SHANGHAI (Reuters) – China’s Zhejiang Geely conducted its first successful satellite launch on Wednesday, sending nine into low earth orbit as it builds out a satellite network to provide more accurate navigation for autonomous vehicles.
The self-designed and manufactured GeeSAT-1 satellites, were launched from the Xichang Satellite Launch Center in the southwestern province of Sichuan. Geely said it expects another 63 to be in orbit by 2025 and eventually plans to have a constellation of 240.
With the launch, Geely becomes the second major automaker to have an allied space business. SpaceX, owned by Tesla chief executive Elon Musk, has more than 2,000 satellites in orbit for its Starlink network that offers commercial internet services. Starlink plans to have a first-generation network of 4,408 satellites.
While SpaceX uses its own rockets to launch its satellites, Geely used a Long March 2C rocket developed and operated by a Chinese state-owned entity to launch the nine.
In addition to providing high-precision positioning support to self-driving cars, Geely said its network will also serve other commercial functions such as providing communication services at the Asian Games in September.
The Geely satellites have an operating lifespan of five years and will disintegrate in earth’s atmosphere without leaving any space debris, the company added.

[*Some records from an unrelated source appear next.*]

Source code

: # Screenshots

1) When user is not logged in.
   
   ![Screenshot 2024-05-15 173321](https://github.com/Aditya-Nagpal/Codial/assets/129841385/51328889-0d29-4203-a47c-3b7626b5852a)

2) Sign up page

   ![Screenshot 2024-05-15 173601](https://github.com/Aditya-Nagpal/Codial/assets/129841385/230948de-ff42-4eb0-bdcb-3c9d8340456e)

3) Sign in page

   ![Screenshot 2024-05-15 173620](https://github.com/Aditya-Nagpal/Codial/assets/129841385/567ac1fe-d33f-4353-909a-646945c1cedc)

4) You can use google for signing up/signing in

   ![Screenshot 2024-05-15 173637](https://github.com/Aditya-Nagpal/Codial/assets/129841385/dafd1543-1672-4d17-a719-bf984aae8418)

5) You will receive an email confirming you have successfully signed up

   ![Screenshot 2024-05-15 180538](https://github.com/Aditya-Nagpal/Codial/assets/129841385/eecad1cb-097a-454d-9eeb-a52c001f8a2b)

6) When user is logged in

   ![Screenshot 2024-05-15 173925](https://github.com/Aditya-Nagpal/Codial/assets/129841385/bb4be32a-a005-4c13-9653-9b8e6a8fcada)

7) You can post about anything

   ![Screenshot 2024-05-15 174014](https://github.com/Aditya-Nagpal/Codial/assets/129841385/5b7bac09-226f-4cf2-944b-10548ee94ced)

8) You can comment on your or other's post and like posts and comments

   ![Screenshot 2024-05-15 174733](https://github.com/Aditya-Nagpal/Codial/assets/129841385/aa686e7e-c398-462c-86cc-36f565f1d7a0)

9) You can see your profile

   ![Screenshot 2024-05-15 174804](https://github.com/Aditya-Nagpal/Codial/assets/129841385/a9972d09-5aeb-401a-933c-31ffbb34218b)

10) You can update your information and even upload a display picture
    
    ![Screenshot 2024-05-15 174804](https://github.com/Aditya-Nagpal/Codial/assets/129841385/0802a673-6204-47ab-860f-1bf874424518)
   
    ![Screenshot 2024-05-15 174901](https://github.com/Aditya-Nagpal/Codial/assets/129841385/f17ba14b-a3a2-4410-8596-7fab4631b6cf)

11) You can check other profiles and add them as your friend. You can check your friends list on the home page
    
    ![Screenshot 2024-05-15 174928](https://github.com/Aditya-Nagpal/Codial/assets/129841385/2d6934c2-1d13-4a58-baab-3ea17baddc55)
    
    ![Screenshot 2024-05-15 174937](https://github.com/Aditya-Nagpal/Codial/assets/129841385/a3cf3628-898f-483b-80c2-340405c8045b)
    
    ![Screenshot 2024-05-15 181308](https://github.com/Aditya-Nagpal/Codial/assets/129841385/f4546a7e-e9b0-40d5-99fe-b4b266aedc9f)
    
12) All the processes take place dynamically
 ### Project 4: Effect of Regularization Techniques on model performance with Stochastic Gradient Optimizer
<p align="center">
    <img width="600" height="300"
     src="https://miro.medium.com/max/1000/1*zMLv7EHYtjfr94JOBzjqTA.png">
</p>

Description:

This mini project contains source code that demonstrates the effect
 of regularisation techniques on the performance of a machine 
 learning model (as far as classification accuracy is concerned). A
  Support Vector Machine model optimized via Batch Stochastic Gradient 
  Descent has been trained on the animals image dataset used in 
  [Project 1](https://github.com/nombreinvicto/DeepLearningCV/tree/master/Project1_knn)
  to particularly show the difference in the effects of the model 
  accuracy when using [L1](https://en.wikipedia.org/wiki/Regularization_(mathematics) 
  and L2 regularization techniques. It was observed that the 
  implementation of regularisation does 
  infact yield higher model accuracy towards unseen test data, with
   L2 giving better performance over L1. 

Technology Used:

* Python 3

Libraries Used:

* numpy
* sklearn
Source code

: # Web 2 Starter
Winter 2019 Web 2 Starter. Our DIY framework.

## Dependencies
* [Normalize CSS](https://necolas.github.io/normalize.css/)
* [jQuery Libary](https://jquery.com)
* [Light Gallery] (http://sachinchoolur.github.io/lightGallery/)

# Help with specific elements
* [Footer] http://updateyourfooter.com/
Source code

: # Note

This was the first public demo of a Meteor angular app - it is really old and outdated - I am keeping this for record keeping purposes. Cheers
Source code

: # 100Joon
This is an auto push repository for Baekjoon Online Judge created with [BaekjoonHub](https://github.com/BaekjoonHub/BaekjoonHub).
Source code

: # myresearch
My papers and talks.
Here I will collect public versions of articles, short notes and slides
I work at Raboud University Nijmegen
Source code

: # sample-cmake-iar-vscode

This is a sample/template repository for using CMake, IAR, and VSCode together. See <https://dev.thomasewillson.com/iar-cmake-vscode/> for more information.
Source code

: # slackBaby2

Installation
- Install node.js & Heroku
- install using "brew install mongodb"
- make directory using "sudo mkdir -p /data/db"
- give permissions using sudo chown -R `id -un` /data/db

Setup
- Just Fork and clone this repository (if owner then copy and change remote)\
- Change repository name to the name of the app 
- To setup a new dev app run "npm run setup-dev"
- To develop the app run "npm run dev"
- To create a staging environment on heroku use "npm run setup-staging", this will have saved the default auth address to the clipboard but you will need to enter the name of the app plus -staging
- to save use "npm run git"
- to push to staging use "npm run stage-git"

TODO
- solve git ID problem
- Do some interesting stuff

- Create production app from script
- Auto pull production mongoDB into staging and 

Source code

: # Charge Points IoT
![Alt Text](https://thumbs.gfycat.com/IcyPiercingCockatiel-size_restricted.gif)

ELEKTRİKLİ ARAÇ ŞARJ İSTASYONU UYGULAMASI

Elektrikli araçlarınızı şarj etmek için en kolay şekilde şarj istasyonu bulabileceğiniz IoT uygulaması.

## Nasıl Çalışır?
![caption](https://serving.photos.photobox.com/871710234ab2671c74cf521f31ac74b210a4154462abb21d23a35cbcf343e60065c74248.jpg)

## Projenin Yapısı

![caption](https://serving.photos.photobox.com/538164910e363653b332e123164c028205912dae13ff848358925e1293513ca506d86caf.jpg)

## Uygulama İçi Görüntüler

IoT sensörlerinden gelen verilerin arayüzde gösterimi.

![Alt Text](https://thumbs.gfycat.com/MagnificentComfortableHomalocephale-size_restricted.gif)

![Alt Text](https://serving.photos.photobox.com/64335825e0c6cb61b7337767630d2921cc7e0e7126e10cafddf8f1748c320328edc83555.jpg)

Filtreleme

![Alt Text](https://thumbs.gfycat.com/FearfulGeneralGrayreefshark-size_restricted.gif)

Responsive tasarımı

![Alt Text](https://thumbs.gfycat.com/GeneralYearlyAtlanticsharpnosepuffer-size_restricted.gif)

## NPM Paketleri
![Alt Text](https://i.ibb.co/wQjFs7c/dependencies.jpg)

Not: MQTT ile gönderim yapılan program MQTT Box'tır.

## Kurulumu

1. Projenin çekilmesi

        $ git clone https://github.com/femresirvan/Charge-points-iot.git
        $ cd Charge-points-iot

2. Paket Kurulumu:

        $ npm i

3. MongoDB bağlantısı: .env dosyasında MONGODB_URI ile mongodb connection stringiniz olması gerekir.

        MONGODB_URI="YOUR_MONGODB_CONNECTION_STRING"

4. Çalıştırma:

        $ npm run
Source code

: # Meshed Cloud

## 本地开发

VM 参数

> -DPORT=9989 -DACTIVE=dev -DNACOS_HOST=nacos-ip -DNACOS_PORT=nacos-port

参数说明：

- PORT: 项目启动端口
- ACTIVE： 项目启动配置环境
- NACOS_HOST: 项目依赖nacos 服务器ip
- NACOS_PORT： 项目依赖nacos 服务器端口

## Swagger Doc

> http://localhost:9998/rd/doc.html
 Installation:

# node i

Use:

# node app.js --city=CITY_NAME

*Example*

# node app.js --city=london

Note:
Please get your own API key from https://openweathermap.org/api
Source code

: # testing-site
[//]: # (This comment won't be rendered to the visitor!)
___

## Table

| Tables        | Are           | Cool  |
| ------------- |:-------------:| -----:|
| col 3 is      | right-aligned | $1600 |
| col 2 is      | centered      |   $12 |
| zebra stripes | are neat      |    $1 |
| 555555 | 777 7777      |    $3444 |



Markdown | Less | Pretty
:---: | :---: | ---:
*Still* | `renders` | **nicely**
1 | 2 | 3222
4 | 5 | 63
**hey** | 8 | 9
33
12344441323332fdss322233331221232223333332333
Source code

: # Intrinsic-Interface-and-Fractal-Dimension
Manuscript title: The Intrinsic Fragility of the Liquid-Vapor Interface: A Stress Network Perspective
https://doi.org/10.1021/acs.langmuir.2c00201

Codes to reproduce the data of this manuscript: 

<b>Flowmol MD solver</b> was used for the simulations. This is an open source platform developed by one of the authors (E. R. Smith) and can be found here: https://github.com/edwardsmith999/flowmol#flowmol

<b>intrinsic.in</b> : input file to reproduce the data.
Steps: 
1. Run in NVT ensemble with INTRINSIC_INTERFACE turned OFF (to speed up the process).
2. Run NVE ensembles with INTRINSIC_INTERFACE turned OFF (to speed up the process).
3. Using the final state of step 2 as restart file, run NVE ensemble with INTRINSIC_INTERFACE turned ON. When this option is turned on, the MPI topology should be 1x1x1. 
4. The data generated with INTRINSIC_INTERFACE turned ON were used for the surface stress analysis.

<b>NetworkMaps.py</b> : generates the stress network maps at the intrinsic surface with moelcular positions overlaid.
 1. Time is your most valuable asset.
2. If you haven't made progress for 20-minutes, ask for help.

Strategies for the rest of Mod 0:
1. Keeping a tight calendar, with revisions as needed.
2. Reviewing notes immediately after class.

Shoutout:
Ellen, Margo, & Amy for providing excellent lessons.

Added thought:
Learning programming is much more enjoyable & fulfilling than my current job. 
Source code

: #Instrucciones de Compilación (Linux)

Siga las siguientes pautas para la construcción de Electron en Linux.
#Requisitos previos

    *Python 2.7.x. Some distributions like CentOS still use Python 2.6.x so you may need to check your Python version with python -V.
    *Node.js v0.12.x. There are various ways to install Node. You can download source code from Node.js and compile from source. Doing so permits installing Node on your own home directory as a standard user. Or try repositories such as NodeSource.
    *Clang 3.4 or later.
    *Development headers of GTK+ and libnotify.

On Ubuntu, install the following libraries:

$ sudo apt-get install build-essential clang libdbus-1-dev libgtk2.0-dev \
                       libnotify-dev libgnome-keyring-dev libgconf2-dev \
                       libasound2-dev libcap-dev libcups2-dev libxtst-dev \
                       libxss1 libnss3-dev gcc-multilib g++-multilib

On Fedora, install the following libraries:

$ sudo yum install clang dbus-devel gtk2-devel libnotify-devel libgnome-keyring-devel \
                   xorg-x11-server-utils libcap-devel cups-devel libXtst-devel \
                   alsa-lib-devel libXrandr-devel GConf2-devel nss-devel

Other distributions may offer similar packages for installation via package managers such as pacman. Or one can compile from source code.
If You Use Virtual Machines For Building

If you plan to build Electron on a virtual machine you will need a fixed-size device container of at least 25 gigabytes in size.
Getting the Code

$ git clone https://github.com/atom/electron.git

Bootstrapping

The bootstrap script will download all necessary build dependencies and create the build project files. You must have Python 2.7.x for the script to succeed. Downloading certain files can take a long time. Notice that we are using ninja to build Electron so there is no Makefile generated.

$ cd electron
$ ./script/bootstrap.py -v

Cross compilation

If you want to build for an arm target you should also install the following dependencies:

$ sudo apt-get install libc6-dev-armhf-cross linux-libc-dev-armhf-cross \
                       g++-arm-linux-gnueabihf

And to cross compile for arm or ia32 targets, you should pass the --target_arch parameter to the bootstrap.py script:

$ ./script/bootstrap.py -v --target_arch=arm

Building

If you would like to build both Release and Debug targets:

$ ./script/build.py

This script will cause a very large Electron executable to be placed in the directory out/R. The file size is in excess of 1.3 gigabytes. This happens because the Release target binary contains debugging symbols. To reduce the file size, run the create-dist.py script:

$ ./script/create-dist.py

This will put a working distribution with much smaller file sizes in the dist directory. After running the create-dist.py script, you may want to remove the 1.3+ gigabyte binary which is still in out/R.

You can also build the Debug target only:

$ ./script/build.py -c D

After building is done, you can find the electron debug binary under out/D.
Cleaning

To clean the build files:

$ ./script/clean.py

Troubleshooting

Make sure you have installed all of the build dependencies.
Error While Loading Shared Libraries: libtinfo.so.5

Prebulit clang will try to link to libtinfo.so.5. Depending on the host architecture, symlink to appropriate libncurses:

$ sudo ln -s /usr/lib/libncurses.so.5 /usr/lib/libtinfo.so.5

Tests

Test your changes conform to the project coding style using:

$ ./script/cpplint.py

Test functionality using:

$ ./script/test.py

China’s satellite networks are dominated by its military but the government began to allow private investment in the country’s space industry in 2014. Since then, commercial companies, some backed by local governments, have rushed into the sector, with the majority focusing on making satellites and the rest attempting to build small launch vehicles including reusable rockets.
In its latest five-year plan for 2021-2025, Beijing has called for an integrated network of satellites for communications, remote sensing and navigation. China currently has more than 400 satellites deployed in space, including commercially owned satellites, according to state media.